Thursday, 25 June 2015

Observations on the use of group study pods

I was recently staying at Westminster University's Marylebone Hall which houses The Faculty of Architecture and Built Environment which houses a very nice open plan learning space. It was spacious, with loads of natural light, busy with some quiet spots, and linked to other spaces such as a halls of residence, library, cafe, lecture theatres and administration offices. Overall a very nice space.

One morning, whilst checking out the furniture and the use thereof more closely, I noticed that pod like benches were being turned into private office like spaces for individual use. Now let me be clear, this is an observation not a criticism as I have no idea what the design brief was but I very much doubt that this is the type of use envisaged. It may be that this type of use of the furniture \ space is only tolerated at quiet times. If anyone from Westminster reads this perhaps they could clarify.

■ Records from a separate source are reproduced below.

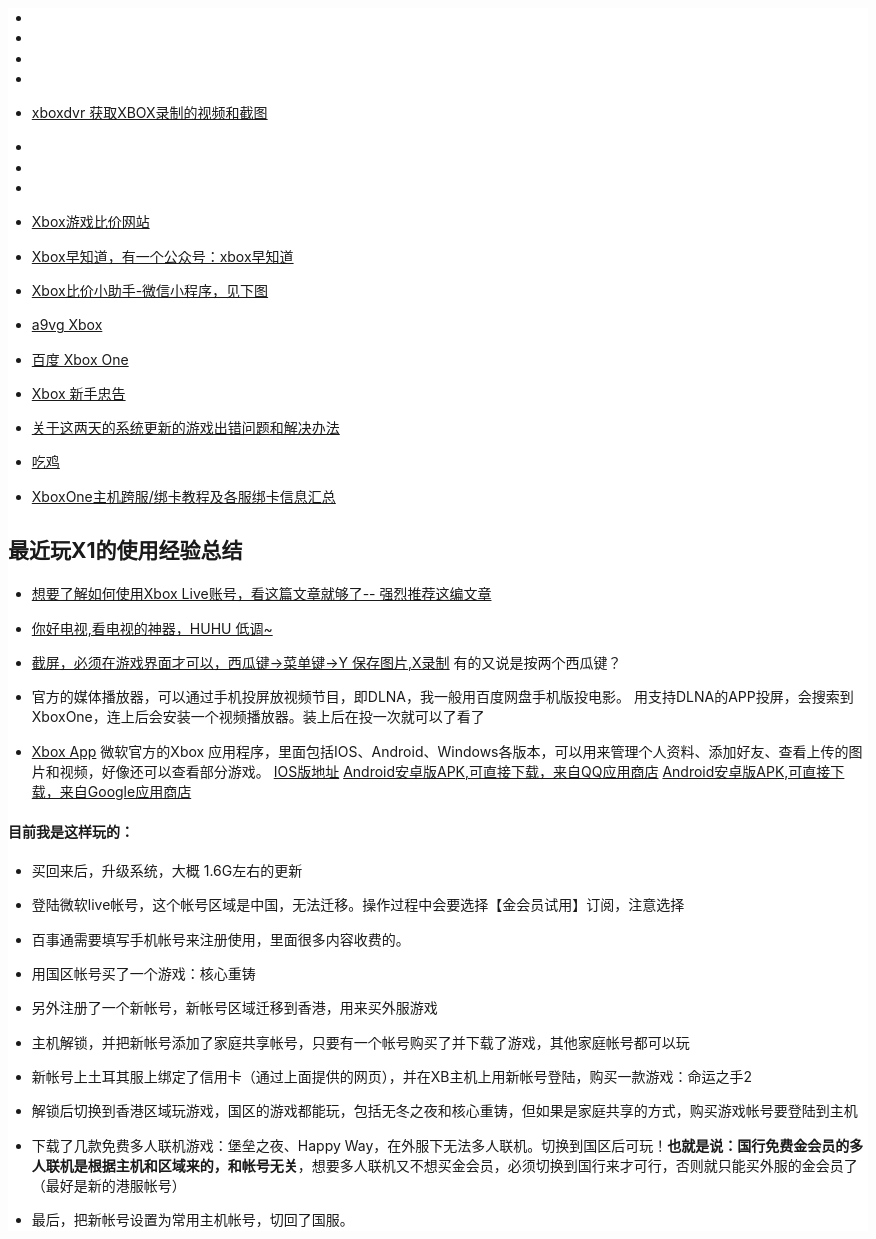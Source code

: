 - 
-
- 
- 

- [xboxdvr 获取XBOX录制的视频和截图](http://xboxdvr.com/gamer/lixiaominghk/videos)
- 
- 

- 
- [Xbox游戏比价网站](http://www.xbox-now.com/zh/news)
- [Xbox早知道，有一个公众号：xbox早知道](http://www.yxzzd.com/)
- [Xbox比价小助手-微信小程序，见下图](https://tieba.baidu.com/p/5455514797)

- [a9vg Xbox](http://bbs.a9vg.com/forum-609-1.html)
- [百度 Xbox One ](https://tieba.baidu.com/f?kw=xboxonex&ie=utf-8)

- [Xbox 新手忠告](http://bbs.a9vg.com/thread-5283867-3-1.html)

- [关于这两天的系统更新的游戏出错问题和解决办法](https://tieba.baidu.com/p/5462672051)
- [吃鸡](https://tieba.baidu.com/p/5470713530)

- [XboxOne主机跨服/绑卡教程及各服绑卡信息汇总](https://tieba.baidu.com/p/5280109624?share=9105&fr=share&see_lz=0&sfc=copy&client_type=2&client_version=8.9.8.0&st=1510021369&unique=F36159E84D02924BF15AC00A32D31300&red_tag=3149636983)

## 最近玩X1的使用经验总结
- [想要了解如何使用Xbox Live账号，看这篇文章就够了-- 强烈推荐这编文章](https://zhuanlan.zhihu.com/p/28423148)

- [你好电视,看电视的神器，HUHU 低调~](https://www.microsoft.com/zh-hk/store/p/%e4%bd%a0%e5%a5%bd%e7%94%b5%e8%a7%86/9nblggh3zv64)

- [截屏，必须在游戏界面才可以，西瓜键->菜单键->Y 保存图片,X录制](https://support.xbox.com/zh-CN/xbox-one/console/capture-game-clips-and-screenshots)
有的又说是按两个西瓜键？

- 官方的媒体播放器，可以通过手机投屏放视频节目，即DLNA，我一般用百度网盘手机版投电影。
用支持DLNA的APP投屏，会搜索到XboxOne，连上后会安装一个视频播放器。装上后在投一次就可以了看了

- [Xbox App](https://www.xbox.com/zh-CN/windows-10/xbox-app)
微软官方的Xbox 应用程序，里面包括IOS、Android、Windows各版本，可以用来管理个人资料、添加好友、查看上传的图片和视频，好像还可以查看部分游戏。
[IOS版地址](https://itunes.apple.com/cn/app/xbox-one-smartglass/id736179781?mt=8)
[Android安卓版APK,可直接下载，来自QQ应用商店](http://112.29.152.47/imtt.dd.qq.com/16891/BFF474CBCD2D84C25717167D1ACE079F.apk?mkey=5a38b333f53b6f2a&f=4dae&c=0&fsname=com.microsoft.xboxone.smartglass_1712.1212.1909_171212000.apk&csr=1bbd&p=.apk)
[Android安卓版APK,可直接下载，来自Google应用商店](https://storage.evozi.com/apk/dl/16/09/05/com.microsoft.xboxone.smartglass.apk?h=MbS28mJfWoHu6poMl2qpHA&t=1513661304)

#### 目前我是这样玩的：
- 买回来后，升级系统，大概 1.6G左右的更新
- 登陆微软live帐号，这个帐号区域是中国，无法迁移。操作过程中会要选择【金会员试用】订阅，注意选择
- 百事通需要填写手机帐号来注册使用，里面很多内容收费的。
- 用国区帐号买了一个游戏：核心重铸

- 另外注册了一个新帐号，新帐号区域迁移到香港，用来买外服游戏
- 主机解锁，并把新帐号添加了家庭共享帐号，只要有一个帐号购买了并下载了游戏，其他家庭帐号都可以玩
- 新帐号上土耳其服上绑定了信用卡（通过上面提供的网页），并在XB主机上用新帐号登陆，购买一款游戏：命运之手2
- 解锁后切换到香港区域玩游戏，国区的游戏都能玩，包括无冬之夜和核心重铸，但如果是家庭共享的方式，购买游戏帐号要登陆到主机
- 下载了几款免费多人联机游戏：堡垒之夜、Happy Way，在外服下无法多人联机。切换到国区后可玩！**也就是说：国行免费金会员的多人联机是根据主机和区域来的，和帐号无关**，想要多人联机又不想买金会员，必须切换到国行来才可行，否则就只能买外服的金会员了（最好是新的港服帐号）
- 最后，把新帐号设置为常用主机帐号，切回了国服。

Here are two halves of a pod separated


Here are the two halves brought together to make a private work space usually for one person, at least the three I saw configured like this only had one person in.
Whilst writing this post it has occurred to me that the fire officer may not be over the moon about this configuration i.e a room without a door.

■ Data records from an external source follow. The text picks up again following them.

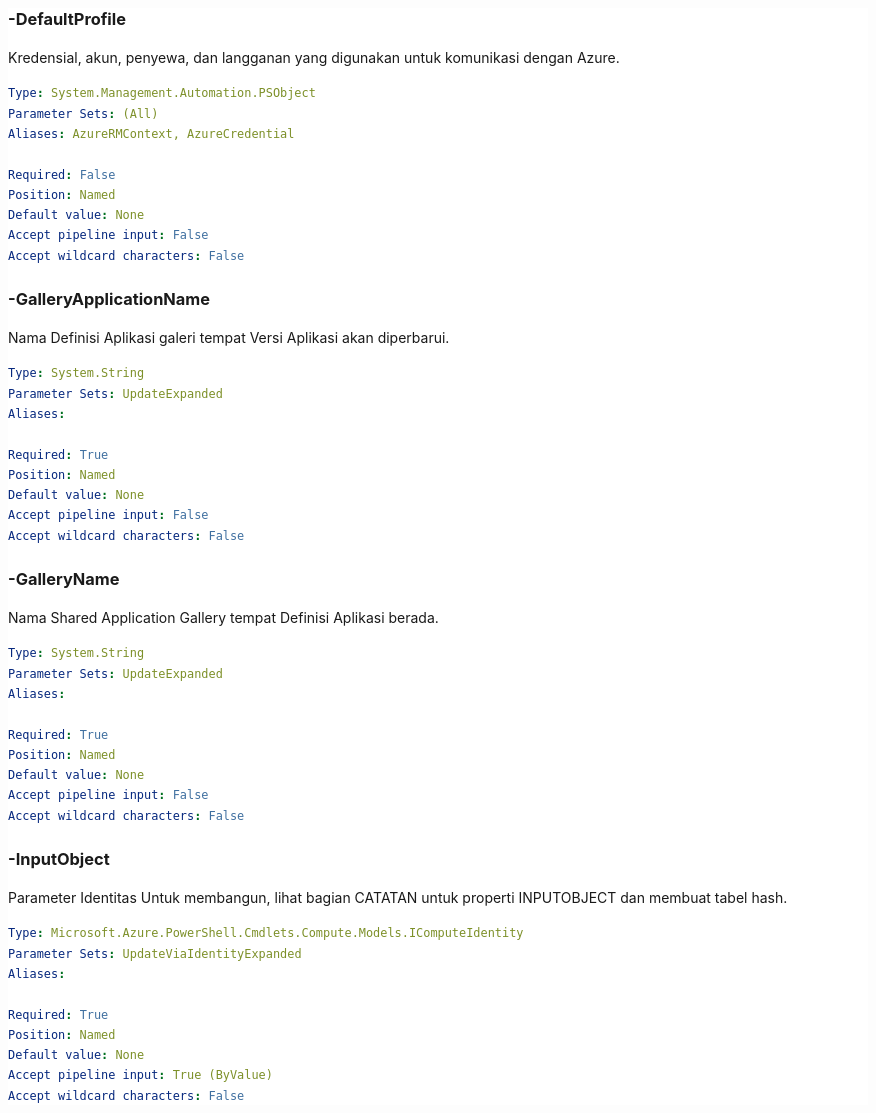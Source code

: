 ### -DefaultProfile
Kredensial, akun, penyewa, dan langganan yang digunakan untuk komunikasi dengan Azure.

```yaml
Type: System.Management.Automation.PSObject
Parameter Sets: (All)
Aliases: AzureRMContext, AzureCredential

Required: False
Position: Named
Default value: None
Accept pipeline input: False
Accept wildcard characters: False
```

### -GalleryApplicationName
Nama Definisi Aplikasi galeri tempat Versi Aplikasi akan diperbarui.

```yaml
Type: System.String
Parameter Sets: UpdateExpanded
Aliases:

Required: True
Position: Named
Default value: None
Accept pipeline input: False
Accept wildcard characters: False
```

### -GalleryName
Nama Shared Application Gallery tempat Definisi Aplikasi berada.

```yaml
Type: System.String
Parameter Sets: UpdateExpanded
Aliases:

Required: True
Position: Named
Default value: None
Accept pipeline input: False
Accept wildcard characters: False
```

### -InputObject
Parameter Identitas Untuk membangun, lihat bagian CATATAN untuk properti INPUTOBJECT dan membuat tabel hash.

```yaml
Type: Microsoft.Azure.PowerShell.Cmdlets.Compute.Models.IComputeIdentity
Parameter Sets: UpdateViaIdentityExpanded
Aliases:

Required: True
Position: Named
Default value: None
Accept pipeline input: True (ByValue)
Accept wildcard characters: False
```
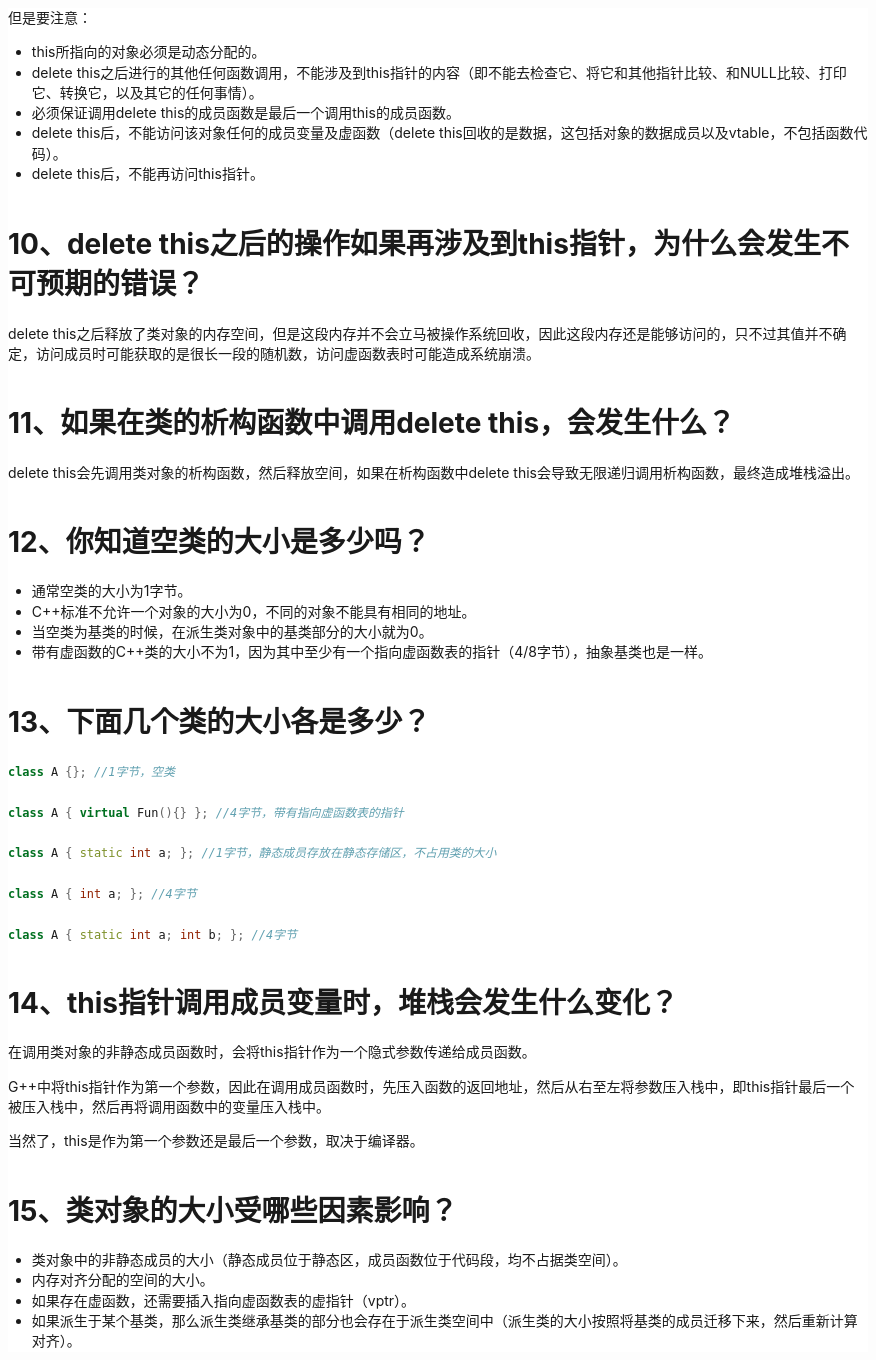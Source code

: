 但是要注意：
* this所指向的对象必须是动态分配的。
* delete this之后进行的其他任何函数调用，不能涉及到this指针的内容（即不能去检查它、将它和其他指针比较、和NULL比较、打印它、转换它，以及其它的任何事情）。
* 必须保证调用delete this的成员函数是最后一个调用this的成员函数。
* delete this后，不能访问该对象任何的成员变量及虚函数（delete this回收的是数据，这包括对象的数据成员以及vtable，不包括函数代码）。
* delete this后，不能再访问this指针。



# 10、delete this之后的操作如果再涉及到this指针，为什么会发生不可预期的错误？

delete this之后释放了类对象的内存空间，但是这段内存并不会立马被操作系统回收，因此这段内存还是能够访问的，只不过其值并不确定，访问成员时可能获取的是很长一段的随机数，访问虚函数表时可能造成系统崩溃。



# 11、如果在类的析构函数中调用delete this，会发生什么？

delete this会先调用类对象的析构函数，然后释放空间，如果在析构函数中delete this会导致无限递归调用析构函数，最终造成堆栈溢出。



# 12、你知道空类的大小是多少吗？

* 通常空类的大小为1字节。
* C++标准不允许一个对象的大小为0，不同的对象不能具有相同的地址。
* 当空类为基类的时候，在派生类对象中的基类部分的大小就为0。
* 带有虚函数的C++类的大小不为1，因为其中至少有一个指向虚函数表的指针（4/8字节），抽象基类也是一样。



# 13、下面几个类的大小各是多少？

```C++
class A {}; //1字节，空类

class A { virtual Fun(){} }; //4字节，带有指向虚函数表的指针

class A { static int a; }; //1字节，静态成员存放在静态存储区，不占用类的大小

class A { int a; }; //4字节

class A { static int a; int b; }; //4字节
```



# 14、this指针调用成员变量时，堆栈会发生什么变化？

在调用类对象的非静态成员函数时，会将this指针作为一个隐式参数传递给成员函数。

G++中将this指针作为第一个参数，因此在调用成员函数时，先压入函数的返回地址，然后从右至左将参数压入栈中，即this指针最后一个被压入栈中，然后再将调用函数中的变量压入栈中。

当然了，this是作为第一个参数还是最后一个参数，取决于编译器。



# 15、类对象的大小受哪些因素影响？

* 类对象中的非静态成员的大小（静态成员位于静态区，成员函数位于代码段，均不占据类空间）。
* 内存对齐分配的空间的大小。
* 如果存在虚函数，还需要插入指向虚函数表的虚指针（vptr）。
* 如果派生于某个基类，那么派生类继承基类的部分也会存在于派生类空间中（派生类的大小按照将基类的成员迁移下来，然后重新计算对齐）。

My point is that when designing pod like areas, probably with group work in mind, be mindful that it is likely that they will be used in a way that was not envisaged and sometimes undesirable.

As a comparison here is a pod that I installed in 2014 using Space Oasis furniture. It is not mobile and is used by lone occupants and groups. Groups tend to request lone occupants if they can use the space if no other appropriate spaces are available. In effect self-policed by the students making best use of available space. That is another topic i.e. ownership. Which of course is exactly what the students at Westminster feel confident about.

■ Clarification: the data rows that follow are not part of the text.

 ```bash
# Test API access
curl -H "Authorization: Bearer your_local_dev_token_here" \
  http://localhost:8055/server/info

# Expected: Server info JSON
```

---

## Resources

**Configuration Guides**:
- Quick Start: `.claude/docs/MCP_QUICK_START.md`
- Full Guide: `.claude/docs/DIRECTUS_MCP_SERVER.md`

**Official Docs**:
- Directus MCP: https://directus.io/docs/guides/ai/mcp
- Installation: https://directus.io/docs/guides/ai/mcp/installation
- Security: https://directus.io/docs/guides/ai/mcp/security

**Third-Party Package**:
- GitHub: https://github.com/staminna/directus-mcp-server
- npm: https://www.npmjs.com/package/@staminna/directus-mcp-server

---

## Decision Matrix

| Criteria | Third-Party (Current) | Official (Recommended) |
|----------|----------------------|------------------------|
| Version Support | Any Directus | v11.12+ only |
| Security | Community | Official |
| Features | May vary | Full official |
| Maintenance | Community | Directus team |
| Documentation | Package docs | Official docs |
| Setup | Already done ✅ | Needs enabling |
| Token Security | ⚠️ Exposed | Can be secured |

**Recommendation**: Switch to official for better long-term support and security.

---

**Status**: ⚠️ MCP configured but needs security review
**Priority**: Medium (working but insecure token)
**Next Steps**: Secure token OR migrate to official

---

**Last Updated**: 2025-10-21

Any other examples people would like to add please feel free.

I cannot leave this post without mentioning this furniture. Sorry Westminster.

My first impressions was that it is modern, attractive and functional after further observation and reflection I think that the intention of a four seat desk space, two people either side, will not be fulfilled once one occupant takes up residence. The first person in ‘owns’ the space.

 Once again it could be that because the space is quiet at this time of year the students are more spread out. There seems to be an awful lot of real estate on the desks difficult to use from a seated position but please bear in mind that this is an architectural faculty so space may be required for models and large drawings.

I guess this post is emphasising the need for a clear brief (a recurring theme in this blog) describing the type of use you want to use the  furniture for but even then it may not be used as designed or envisaged and that can result in inappropriate use of space and even undesirable health and safety issues.
As usual all comments welcomed.

Thursday, 14 May 2015

Refurbishment starts on lecture theatres

Here are some pictures of the rooms we have strated to refurbish at Aberystwyth Univerity. Expected finish date early September. Completed pictures posted in September.


Friday, 27 March 2015

Power provision at seats in lecture theatres

I have designed 6 lecture theatres I am refurbishing this summer  with one twin power outlet with USB between each pair of seats. This is in response to the growth of mobile devices now being used by students and the positive response I had to similar proviaion I made last year in an IT lab see here 
It is co-incidental that a collegaue of mine at Birmingham University, James Rutherford initiated a discussion on the SCHOMS forum about this very provision.

In particular James asked about the provision of power below the work surface in a traditional lecture theatre.
My opinion is that that this is a bad idea for several reasons. I am intersesetd to learn how others are dealing with this surge in demand in lecture theatres in particular?

My reply to James is below.

Interestingly, I am installing some this year but have decided that they should be mounted on the tops. The space they take up is minimal and one twin 240v and usb unit can be shared by two seats.
I did some very basis research and discovered  that the ones under the desk are not well used compared to ones easily accessible, this was confirmed by or furniture supplier. In my opinion having a socket and mains leads under desks where people are continually plugging and unplugging is not desirable.
I installed some last year on the Top Tech Venus desks in an IT lab and they were so well received that I am installing them in 6 lecture theatres this summer. I have gone for a pattress similar to this

One thing to beware of is that you do not want knockout on the sides or back, just the underside.